### What is expected:
Only an exact repetition of the entries will do.

# # # # # # #

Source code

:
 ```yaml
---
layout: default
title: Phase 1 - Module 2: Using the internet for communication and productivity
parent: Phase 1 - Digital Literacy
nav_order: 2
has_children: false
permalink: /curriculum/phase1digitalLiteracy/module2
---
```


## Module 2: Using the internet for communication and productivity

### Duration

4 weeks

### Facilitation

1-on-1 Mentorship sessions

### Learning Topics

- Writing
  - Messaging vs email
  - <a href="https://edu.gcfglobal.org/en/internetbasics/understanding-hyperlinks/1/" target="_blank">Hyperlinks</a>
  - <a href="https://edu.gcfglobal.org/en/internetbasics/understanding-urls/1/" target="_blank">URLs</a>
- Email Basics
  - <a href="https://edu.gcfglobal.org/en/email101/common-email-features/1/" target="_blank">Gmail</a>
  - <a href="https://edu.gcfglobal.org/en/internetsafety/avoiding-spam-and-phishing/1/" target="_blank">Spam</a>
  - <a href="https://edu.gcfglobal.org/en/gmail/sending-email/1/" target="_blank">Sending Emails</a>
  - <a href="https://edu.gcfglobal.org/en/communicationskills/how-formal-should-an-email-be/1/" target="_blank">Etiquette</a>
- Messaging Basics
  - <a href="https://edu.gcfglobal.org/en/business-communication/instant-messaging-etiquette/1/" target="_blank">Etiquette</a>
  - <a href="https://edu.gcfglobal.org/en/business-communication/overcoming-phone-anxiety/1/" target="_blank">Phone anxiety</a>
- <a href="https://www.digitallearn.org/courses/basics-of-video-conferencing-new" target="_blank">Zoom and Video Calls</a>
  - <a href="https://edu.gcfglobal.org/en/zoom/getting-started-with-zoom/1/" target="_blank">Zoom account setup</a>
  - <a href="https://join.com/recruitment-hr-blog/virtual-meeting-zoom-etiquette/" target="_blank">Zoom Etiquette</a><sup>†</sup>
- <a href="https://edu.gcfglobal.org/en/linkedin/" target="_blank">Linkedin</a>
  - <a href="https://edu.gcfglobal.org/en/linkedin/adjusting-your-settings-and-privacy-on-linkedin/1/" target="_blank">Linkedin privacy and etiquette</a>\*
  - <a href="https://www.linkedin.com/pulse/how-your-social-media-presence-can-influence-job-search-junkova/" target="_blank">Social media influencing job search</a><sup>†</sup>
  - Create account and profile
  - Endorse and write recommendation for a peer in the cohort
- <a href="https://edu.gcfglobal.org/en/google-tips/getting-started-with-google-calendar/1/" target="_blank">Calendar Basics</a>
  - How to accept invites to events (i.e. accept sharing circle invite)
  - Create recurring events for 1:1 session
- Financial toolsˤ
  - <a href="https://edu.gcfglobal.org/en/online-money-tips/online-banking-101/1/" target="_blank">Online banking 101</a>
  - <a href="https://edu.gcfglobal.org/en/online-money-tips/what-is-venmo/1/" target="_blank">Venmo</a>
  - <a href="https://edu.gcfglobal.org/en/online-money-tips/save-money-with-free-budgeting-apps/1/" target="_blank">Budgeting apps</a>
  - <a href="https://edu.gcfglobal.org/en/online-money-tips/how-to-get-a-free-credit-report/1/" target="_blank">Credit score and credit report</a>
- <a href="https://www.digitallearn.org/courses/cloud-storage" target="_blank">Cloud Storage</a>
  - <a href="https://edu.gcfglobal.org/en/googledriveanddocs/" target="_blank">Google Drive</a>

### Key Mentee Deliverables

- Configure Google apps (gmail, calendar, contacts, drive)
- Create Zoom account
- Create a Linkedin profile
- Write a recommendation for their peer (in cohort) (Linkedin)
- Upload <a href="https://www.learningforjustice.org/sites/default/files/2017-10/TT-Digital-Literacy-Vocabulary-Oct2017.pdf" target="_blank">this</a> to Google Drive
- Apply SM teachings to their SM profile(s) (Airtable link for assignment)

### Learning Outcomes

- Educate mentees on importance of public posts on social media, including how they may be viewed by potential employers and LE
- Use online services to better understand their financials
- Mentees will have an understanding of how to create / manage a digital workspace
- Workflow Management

# # # # # # #

### Answer to this problem:
Source code

:
 ```yaml
---
layout: default
title: Phase 1 - Module 2: Using the internet for communication and productivity
parent: Phase 1 - Digital Literacy
nav_order: 2
has_children: false
permalink: /curriculum/phase1digitalLiteracy/module2
---
```


## Module 2: Using the internet for communication and productivity

### Duration

4 weeks

### Facilitation

1-on-1 Mentorship sessions

### Learning Topics

- Writing
  - Messaging vs email
  - <a href="https://edu.gcfglobal.org/en/internetbasics/understanding-hyperlinks/1/" target="_blank">Hyperlinks</a>
  - <a href="https://edu.gcfglobal.org/en/internetbasics/understanding-urls/1/" target="_blank">URLs</a>
- Email Basics
  - <a href="https://edu.gcfglobal.org/en/email101/common-email-features/1/" target="_blank">Gmail</a>
  - <a href="https://edu.gcfglobal.org/en/internetsafety/avoiding-spam-and-phishing/1/" target="_blank">Spam</a>
  - <a href="https://edu.gcfglobal.org/en/gmail/sending-email/1/" target="_blank">Sending Emails</a>
  - <a href="https://edu.gcfglobal.org/en/communicationskills/how-formal-should-an-email-be/1/" target="_blank">Etiquette</a>
- Messaging Basics
  - <a href="https://edu.gcfglobal.org/en/business-communication/instant-messaging-etiquette/1/" target="_blank">Etiquette</a>
  - <a href="https://edu.gcfglobal.org/en/business-communication/overcoming-phone-anxiety/1/" target="_blank">Phone anxiety</a>
- <a href="https://www.digitallearn.org/courses/basics-of-video-conferencing-new" target="_blank">Zoom and Video Calls</a>
  - <a href="https://edu.gcfglobal.org/en/zoom/getting-started-with-zoom/1/" target="_blank">Zoom account setup</a>
  - <a href="https://join.com/recruitment-hr-blog/virtual-meeting-zoom-etiquette/" target="_blank">Zoom Etiquette</a><sup>†</sup>
- <a href="https://edu.gcfglobal.org/en/linkedin/" target="_blank">Linkedin</a>
  - <a href="https://edu.gcfglobal.org/en/linkedin/adjusting-your-settings-and-privacy-on-linkedin/1/" target="_blank">Linkedin privacy and etiquette</a>\*
  - <a href="https://www.linkedin.com/pulse/how-your-social-media-presence-can-influence-job-search-junkova/" target="_blank">Social media influencing job search</a><sup>†</sup>
  - Create account and profile
  - Endorse and write recommendation for a peer in the cohort
- <a href="https://edu.gcfglobal.org/en/google-tips/getting-started-with-google-calendar/1/" target="_blank">Calendar Basics</a>
  - How to accept invites to events (i.e. accept sharing circle invite)
  - Create recurring events for 1:1 session
- Financial toolsˤ
  - <a href="https://edu.gcfglobal.org/en/online-money-tips/online-banking-101/1/" target="_blank">Online banking 101</a>
  - <a href="https://edu.gcfglobal.org/en/online-money-tips/what-is-venmo/1/" target="_blank">Venmo</a>
  - <a href="https://edu.gcfglobal.org/en/online-money-tips/save-money-with-free-budgeting-apps/1/" target="_blank">Budgeting apps</a>
  - <a href="https://edu.gcfglobal.org/en/online-money-tips/how-to-get-a-free-credit-report/1/" target="_blank">Credit score and credit report</a>
- <a href="https://www.digitallearn.org/courses/cloud-storage" target="_blank">Cloud Storage</a>
  - <a href="https://edu.gcfglobal.org/en/googledriveanddocs/" target="_blank">Google Drive</a>

### Key Mentee Deliverables

- Configure Google apps (gmail, calendar, contacts, drive)
- Create Zoom account
- Create a Linkedin profile
- Write a recommendation for their peer (in cohort) (Linkedin)
- Upload <a href="https://www.learningforjustice.org/sites/default/files/2017-10/TT-Digital-Literacy-Vocabulary-Oct2017.pdf" target="_blank">this</a> to Google Drive
- Apply SM teachings to their SM profile(s) (Airtable link for assignment)

### Learning Outcomes

- Educate mentees on importance of public posts on social media, including how they may be viewed by potential employers and LE
- Use online services to better understand their financials
- Mentees will have an understanding of how to create / manage a digital workspace
- Workflow Management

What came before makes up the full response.